Das macht es dir erträglicher? Ich stelle mir vor, dass es bei mir gerade umgekehrt wäre: Wenn sich die Problematisierungen immer weiter und weiter in die Höhe schrauben, ich ein Thema so gar nicht loslassen kann, dann verfestigt es sich eher. Ich rede es mit dem Problematisieren nicht weg, sondern habe es dadurch ständig präsent. Allerdings in verschnörkelter, verschachtelter, verkomplizierter Form, und damit rutscht es ins Undurchsichtige und damit weniger Schmerzhafte?

Ja, Letzteres trifft es genau. S o genau war es mir vorher gar nicht klar. Ich verdünne, zerrühre und verteile die Essenz, die Substanz oder den Schmerz. Die Verfestigung und das nicht Loslassen sind in diesem Fall, bei meiner Sehnsucht ein „Paar“ zu sein, allerdings insofern wichtig, als nur der Schmerz, den ich verdünne, mich zum Handeln bewegt. Sonst würde ich nicht handeln. Und das muß ich, um die Wahrscheinlichkeit, meinen Wunsch erfüllen können, zu erhöhen.
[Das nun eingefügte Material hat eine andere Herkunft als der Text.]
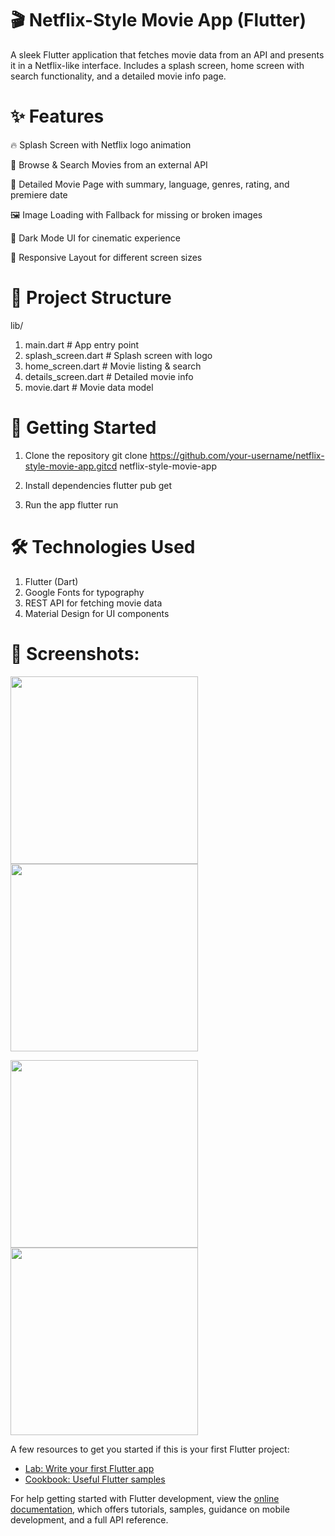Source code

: # 🎬 Netflix-Style Movie App (Flutter)
A sleek Flutter application that fetches movie data from an API and presents it in a Netflix-like interface.
Includes a splash screen, home screen with search functionality, and a detailed movie info page.

# ✨ Features
🔥 Splash Screen with Netflix logo animation

🎥 Browse & Search Movies from an external API

📄 Detailed Movie Page with summary, language, genres, rating, and premiere date

🖼 Image Loading with Fallback for missing or broken images

🎨 Dark Mode UI for cinematic experience

📱 Responsive Layout for different screen sizes

# 📂 Project Structure

lib/
1. main.dart               # App entry point
2. splash_screen.dart      # Splash screen with logo
3. home_screen.dart        # Movie listing & search
4. details_screen.dart     # Detailed movie info
5. movie.dart              # Movie data model


# 🚀 Getting Started
1. Clone the repository
git clone https://github.com/your-username/netflix-style-movie-app.gitcd netflix-style-movie-app

2. Install dependencies
flutter pub get

3. Run the app
flutter run

# 🛠 Technologies Used
1. Flutter (Dart)
2. Google Fonts for typography
3. REST API for fetching movie data
4. Material Design for UI components

# 📸 Screenshots:
<p>
  <img src="https://raw.githubusercontent.com/rohanmashere/netflix/main/Screenshot_20250811_205202%5B1%5D.jpg" width="300"/>
  <img src="https://raw.githubusercontent.com/rohanmashere/netflix/main/Screenshot_20250811_205118%5B1%5D.jpg" width="300"/>
</p>
<p>
  <img src="https://raw.githubusercontent.com/rohanmashere/netflix/main/Screenshot_20250811_205137%5B1%5D.jpg" width="300"/>
  <img src="https://raw.githubusercontent.com/rohanmashere/netflix/main/Screenshot_20250811_205149%5B1%5D.jpg" width="300"/>
</p>



A few resources to get you started if this is your first Flutter project:

- [Lab: Write your first Flutter app](https://docs.flutter.dev/get-started/codelab)
- [Cookbook: Useful Flutter samples](https://docs.flutter.dev/cookbook)

For help getting started with Flutter development, view the
[online documentation](https://docs.flutter.dev/), which offers tutorials,
samples, guidance on mobile development, and a full API reference.
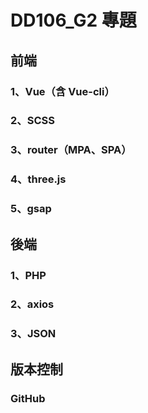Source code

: # DD106_G2 專題

## 前端

### 1、Vue（含 Vue-cli）
### 2、SCSS
### 3、router（MPA、SPA）
### 4、three.js
### 5、gsap

## 後端
### 1、PHP
### 2、axios
### 3、JSON

## 版本控制

### GitHub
Den Begriff des „Schnörkeldenkens“ finde ich übrigens ganz toll. Es ist so hilfreich, wenn man einen (scheinbar) komplizierten Sachverhalt versucht in einfachen Worten auszudrücken. Durch meinen Kontakt zu den geistig Behinderten habe ich diese sehr direkte, „schnörkellose“ Art der Kommunikation sehr zu schätzen gelernt.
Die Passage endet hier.